◆ EXERCISE GOAL: Set down all the entries again, word for word.

Records from a collection:
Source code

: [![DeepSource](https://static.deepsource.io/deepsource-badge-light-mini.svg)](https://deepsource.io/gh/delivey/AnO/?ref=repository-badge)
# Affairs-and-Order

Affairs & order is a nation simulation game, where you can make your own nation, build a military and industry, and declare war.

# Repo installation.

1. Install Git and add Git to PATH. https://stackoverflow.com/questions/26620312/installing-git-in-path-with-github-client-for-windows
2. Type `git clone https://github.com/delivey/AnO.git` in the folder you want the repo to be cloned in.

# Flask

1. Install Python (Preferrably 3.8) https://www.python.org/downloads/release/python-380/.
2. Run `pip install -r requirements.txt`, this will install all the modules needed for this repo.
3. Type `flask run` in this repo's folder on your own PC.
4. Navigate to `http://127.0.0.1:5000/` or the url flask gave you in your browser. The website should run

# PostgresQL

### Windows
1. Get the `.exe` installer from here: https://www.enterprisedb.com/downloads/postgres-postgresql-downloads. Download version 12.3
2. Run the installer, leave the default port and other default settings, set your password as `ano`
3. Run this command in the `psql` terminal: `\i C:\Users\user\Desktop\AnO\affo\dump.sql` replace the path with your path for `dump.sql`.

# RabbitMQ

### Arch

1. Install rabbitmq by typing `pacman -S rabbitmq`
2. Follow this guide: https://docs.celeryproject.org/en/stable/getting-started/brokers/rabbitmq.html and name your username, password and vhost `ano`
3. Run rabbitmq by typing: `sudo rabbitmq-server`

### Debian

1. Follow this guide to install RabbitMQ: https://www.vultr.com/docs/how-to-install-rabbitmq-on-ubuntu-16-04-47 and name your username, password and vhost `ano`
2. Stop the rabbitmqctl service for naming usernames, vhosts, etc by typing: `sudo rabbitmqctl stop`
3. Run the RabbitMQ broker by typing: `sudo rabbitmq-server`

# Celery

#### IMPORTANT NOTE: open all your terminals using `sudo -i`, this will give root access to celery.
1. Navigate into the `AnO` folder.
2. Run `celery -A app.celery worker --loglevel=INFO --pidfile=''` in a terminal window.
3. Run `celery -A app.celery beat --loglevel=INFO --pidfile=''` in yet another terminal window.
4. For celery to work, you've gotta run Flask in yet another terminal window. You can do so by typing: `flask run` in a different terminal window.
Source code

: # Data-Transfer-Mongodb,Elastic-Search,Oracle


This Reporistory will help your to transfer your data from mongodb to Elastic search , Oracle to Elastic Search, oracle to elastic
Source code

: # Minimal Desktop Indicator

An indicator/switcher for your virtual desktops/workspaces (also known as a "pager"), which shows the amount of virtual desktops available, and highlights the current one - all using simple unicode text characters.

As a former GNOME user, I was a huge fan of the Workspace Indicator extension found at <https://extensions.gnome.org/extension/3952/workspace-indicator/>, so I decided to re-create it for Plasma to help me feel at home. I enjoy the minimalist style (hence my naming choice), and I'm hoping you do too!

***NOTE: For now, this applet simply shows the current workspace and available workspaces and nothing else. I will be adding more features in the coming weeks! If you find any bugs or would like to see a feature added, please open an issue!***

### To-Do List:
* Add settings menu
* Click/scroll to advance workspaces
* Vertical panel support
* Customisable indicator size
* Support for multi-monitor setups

◆ ANSWER TO THIS PROBLEM:
Source code

: [![DeepSource](https://static.deepsource.io/deepsource-badge-light-mini.svg)](https://deepsource.io/gh/delivey/AnO/?ref=repository-badge)
# Affairs-and-Order

Affairs & order is a nation simulation game, where you can make your own nation, build a military and industry, and declare war.

# Repo installation.

1. Install Git and add Git to PATH. https://stackoverflow.com/questions/26620312/installing-git-in-path-with-github-client-for-windows
2. Type `git clone https://github.com/delivey/AnO.git` in the folder you want the repo to be cloned in.

# Flask

1. Install Python (Preferrably 3.8) https://www.python.org/downloads/release/python-380/.
2. Run `pip install -r requirements.txt`, this will install all the modules needed for this repo.
3. Type `flask run` in this repo's folder on your own PC.
4. Navigate to `http://127.0.0.1:5000/` or the url flask gave you in your browser. The website should run

# PostgresQL

### Windows
1. Get the `.exe` installer from here: https://www.enterprisedb.com/downloads/postgres-postgresql-downloads. Download version 12.3
2. Run the installer, leave the default port and other default settings, set your password as `ano`
3. Run this command in the `psql` terminal: `\i C:\Users\user\Desktop\AnO\affo\dump.sql` replace the path with your path for `dump.sql`.

# RabbitMQ

### Arch

1. Install rabbitmq by typing `pacman -S rabbitmq`
2. Follow this guide: https://docs.celeryproject.org/en/stable/getting-started/brokers/rabbitmq.html and name your username, password and vhost `ano`
3. Run rabbitmq by typing: `sudo rabbitmq-server`

### Debian

1. Follow this guide to install RabbitMQ: https://www.vultr.com/docs/how-to-install-rabbitmq-on-ubuntu-16-04-47 and name your username, password and vhost `ano`
2. Stop the rabbitmqctl service for naming usernames, vhosts, etc by typing: `sudo rabbitmqctl stop`
3. Run the RabbitMQ broker by typing: `sudo rabbitmq-server`

# Celery

#### IMPORTANT NOTE: open all your terminals using `sudo -i`, this will give root access to celery.
1. Navigate into the `AnO` folder.
2. Run `celery -A app.celery worker --loglevel=INFO --pidfile=''` in a terminal window.
3. Run `celery -A app.celery beat --loglevel=INFO --pidfile=''` in yet another terminal window.
4. For celery to work, you've gotta run Flask in yet another terminal window. You can do so by typing: `flask run` in a different terminal window.
Source code

: # Data-Transfer-Mongodb,Elastic-Search,Oracle


This Reporistory will help your to transfer your data from mongodb to Elastic search , Oracle to Elastic Search, oracle to elastic
Source code

: # Minimal Desktop Indicator

An indicator/switcher for your virtual desktops/workspaces (also known as a "pager"), which shows the amount of virtual desktops available, and highlights the current one - all using simple unicode text characters.

As a former GNOME user, I was a huge fan of the Workspace Indicator extension found at <https://extensions.gnome.org/extension/3952/workspace-indicator/>, so I decided to re-create it for Plasma to help me feel at home. I enjoy the minimalist style (hence my naming choice), and I'm hoping you do too!

***NOTE: For now, this applet simply shows the current workspace and available workspaces and nothing else. I will be adding more features in the coming weeks! If you find any bugs or would like to see a feature added, please open an issue!***

### To-Do List:
* Add settings menu
* Click/scroll to advance workspaces
* Vertical panel support
* Customisable indicator size
* Support for multi-monitor setups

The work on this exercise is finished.